Lange haben sie nur das Nötigste gesagt: Zum ersten Mal seit dem Amoklauf von Tim K. in Winnenden und Wendlingen haben seine Eltern nun einen tieferen Einblick in ihre Gefühlswelt gegeben. Sie habe ihren Sohn schon lange vor der Tat im Jahr 2009 verloren, sagte die Mutter der «Welt am Sonntag». Sie bedauere sehr, dass ihr Sohn so viel Leid in die Welt gebracht habe. Warum das geschehen sei und warum sie als Eltern die Absichten ihres Sohnes nicht bemerkt hatten, könnten sie sich bis heute nicht erklären.

Gedenken vor der Albertville-Realschule in Winnenden. Foto: Ra Boe / Wikimedia Commons (CC-BY-SA-3.0)
Gedenken vor der Albertville-Realschule in Winnenden. Foto: Ra Boe / Wikimedia Commons (CC-BY-SA-3.0)

Auf Mitgefühl hoffen sie aber nicht. Man könne natürlich nicht erwarten, dass jemand um ihren Sohn trauere oder ihn vermisse, wird die Mutter zitiert. Es sei aber nicht so, dass der Amokläufer von Winnenden nie geliebt worden sei und nun nicht mehr geliebt werde. Den Vater zitiert die Zeitung mit folgenden Worten: «Er fehlt mir so.»

Nach dem Amoklauf hatten die Eltern den Namen geändert, ihren Wohnort Winnenden in Baden-Württemberg zunächst verlassen und die Tochter auf eine Schule ins Ausland geschickt. Den Sohn haben die Eltern nach eigenen Angaben anonym in einem Friedwald bestattet. Die Polizei habe damals von einer normalen Beerdigung abgeraten. Es habe nicht garantiert werden können, dass das Grab nicht geschändet wird.

Zweimal im Jahr, an dem Geburtstag und dem Todestag von Tim K. fahren die Eltern dem Bericht zufolge zu dem Friedhof, auf dem ihr Sohn beigesetzt wurde und der ein paar Autostunden entfernt liegt. Vielleicht werde er es irgendwann schaffen, den Namen an das Grab seines Sohnes zu schreiben, sagte der Vater dem Blatt.

Der 17-jährige Tim K. hatte im März 2009 mit einer Waffe seines Vaters ein Blutbad mit 15 Toten angerichtet und sich selbst erschossen. Die meisten Menschen, acht Schülerinnen, einen Schüler und drei Lehrerinnen, ermordete er in seiner ehemaligen Schule, der Albertville-Realschule in Winnenden. Weitere drei Menschen tötete er auf seiner Flucht.

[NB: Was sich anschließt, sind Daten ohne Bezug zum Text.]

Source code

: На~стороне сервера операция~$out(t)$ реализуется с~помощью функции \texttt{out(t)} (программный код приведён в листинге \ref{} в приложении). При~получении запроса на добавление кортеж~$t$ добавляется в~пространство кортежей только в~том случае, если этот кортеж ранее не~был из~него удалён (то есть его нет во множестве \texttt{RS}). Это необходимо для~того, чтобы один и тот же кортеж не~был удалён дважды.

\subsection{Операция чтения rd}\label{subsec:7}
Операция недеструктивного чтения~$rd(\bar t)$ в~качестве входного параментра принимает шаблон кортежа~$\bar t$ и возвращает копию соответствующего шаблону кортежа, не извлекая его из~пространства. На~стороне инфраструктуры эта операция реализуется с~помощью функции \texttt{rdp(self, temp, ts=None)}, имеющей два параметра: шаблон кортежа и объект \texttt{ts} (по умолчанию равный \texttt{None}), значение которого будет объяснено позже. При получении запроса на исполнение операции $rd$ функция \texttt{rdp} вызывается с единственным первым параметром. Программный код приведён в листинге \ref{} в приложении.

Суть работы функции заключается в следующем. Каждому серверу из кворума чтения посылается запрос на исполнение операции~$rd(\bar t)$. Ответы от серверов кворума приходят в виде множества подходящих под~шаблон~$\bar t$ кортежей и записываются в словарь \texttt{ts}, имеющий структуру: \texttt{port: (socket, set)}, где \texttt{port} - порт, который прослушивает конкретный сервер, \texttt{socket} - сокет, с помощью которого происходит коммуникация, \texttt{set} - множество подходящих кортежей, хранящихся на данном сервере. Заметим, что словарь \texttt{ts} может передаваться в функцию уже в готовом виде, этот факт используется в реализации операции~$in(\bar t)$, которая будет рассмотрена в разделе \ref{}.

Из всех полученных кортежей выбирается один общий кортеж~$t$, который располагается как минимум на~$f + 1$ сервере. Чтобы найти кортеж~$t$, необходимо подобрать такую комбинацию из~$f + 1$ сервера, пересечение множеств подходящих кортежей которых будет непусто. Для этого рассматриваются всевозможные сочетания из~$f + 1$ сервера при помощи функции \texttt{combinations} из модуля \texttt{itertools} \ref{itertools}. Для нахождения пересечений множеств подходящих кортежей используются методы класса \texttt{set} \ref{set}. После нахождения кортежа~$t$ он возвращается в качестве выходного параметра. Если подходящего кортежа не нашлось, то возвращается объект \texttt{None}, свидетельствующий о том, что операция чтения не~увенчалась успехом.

In einem Strafprozess war der Vater des Amokläufers wegen fahrlässiger Tötung zu einem Jahr und sechs Monaten Haft auf Bewährung verurteilt worden. Er hatte die Tatwaffe unverschlossen im Kleiderschrank aufbewahrt. Die Munition – Tim K. hatte bei dem Amoklauf 285 Kugeln dabei – hatte er im Nachttisch verstaut. (Holger Vieth, dpa)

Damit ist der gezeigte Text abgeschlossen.